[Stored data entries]
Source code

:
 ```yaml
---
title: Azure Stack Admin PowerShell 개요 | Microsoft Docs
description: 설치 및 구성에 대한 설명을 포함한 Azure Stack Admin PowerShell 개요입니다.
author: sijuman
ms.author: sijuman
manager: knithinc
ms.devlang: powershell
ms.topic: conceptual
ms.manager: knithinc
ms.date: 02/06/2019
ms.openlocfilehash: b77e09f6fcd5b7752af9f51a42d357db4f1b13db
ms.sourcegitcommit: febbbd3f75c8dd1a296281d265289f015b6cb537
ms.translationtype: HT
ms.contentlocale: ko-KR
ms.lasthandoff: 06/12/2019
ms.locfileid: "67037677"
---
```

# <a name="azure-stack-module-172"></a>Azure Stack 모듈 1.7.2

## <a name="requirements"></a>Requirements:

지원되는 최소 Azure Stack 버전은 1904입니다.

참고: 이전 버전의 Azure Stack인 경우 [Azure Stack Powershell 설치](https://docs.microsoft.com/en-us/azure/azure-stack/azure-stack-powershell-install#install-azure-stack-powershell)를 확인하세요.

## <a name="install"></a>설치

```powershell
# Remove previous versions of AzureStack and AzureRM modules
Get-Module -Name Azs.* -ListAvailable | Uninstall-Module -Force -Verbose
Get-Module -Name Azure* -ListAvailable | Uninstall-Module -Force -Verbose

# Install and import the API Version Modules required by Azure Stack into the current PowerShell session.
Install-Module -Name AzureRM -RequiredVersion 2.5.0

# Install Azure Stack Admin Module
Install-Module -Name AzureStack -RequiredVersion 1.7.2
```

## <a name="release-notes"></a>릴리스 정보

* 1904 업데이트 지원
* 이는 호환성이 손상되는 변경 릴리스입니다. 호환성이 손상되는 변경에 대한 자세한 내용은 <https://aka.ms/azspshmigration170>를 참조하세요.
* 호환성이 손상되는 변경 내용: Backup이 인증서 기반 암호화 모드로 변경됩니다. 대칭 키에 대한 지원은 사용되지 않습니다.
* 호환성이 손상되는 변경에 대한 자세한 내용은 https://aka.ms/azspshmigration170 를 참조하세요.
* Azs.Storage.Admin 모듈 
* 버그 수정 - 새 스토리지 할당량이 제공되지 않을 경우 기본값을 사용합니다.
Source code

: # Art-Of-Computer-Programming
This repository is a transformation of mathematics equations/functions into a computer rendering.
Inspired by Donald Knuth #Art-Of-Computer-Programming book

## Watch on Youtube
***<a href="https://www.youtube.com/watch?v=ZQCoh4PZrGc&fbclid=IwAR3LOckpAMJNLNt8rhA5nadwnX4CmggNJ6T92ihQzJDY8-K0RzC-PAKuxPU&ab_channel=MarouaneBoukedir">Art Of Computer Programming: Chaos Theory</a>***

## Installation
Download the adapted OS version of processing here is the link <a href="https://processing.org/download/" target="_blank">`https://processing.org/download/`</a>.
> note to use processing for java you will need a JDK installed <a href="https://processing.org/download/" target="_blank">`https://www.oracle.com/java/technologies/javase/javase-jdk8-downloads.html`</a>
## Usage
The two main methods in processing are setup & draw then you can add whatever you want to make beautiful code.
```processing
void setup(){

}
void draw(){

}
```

◆ WHAT THIS TASK INVOLVES
Repeat only what lies between the first line of the data and the line containing "지원되는 최소 Azure Stack 버전은 1904입니다.", both of those lines included, exactly as it stands.

◆ ANSWER SPACE
Source code

:
 ```yaml
---
title: Azure Stack Admin PowerShell 개요 | Microsoft Docs
description: 설치 및 구성에 대한 설명을 포함한 Azure Stack Admin PowerShell 개요입니다.
author: sijuman
ms.author: sijuman
manager: knithinc
ms.devlang: powershell
ms.topic: conceptual
ms.manager: knithinc
ms.date: 02/06/2019
ms.openlocfilehash: b77e09f6fcd5b7752af9f51a42d357db4f1b13db
ms.sourcegitcommit: febbbd3f75c8dd1a296281d265289f015b6cb537
ms.translationtype: HT
ms.contentlocale: ko-KR
ms.lasthandoff: 06/12/2019
ms.locfileid: "67037677"
---
```

# <a name="azure-stack-module-172"></a>Azure Stack 모듈 1.7.2

## <a name="requirements"></a>Requirements:

지원되는 최소 Azure Stack 버전은 1904입니다.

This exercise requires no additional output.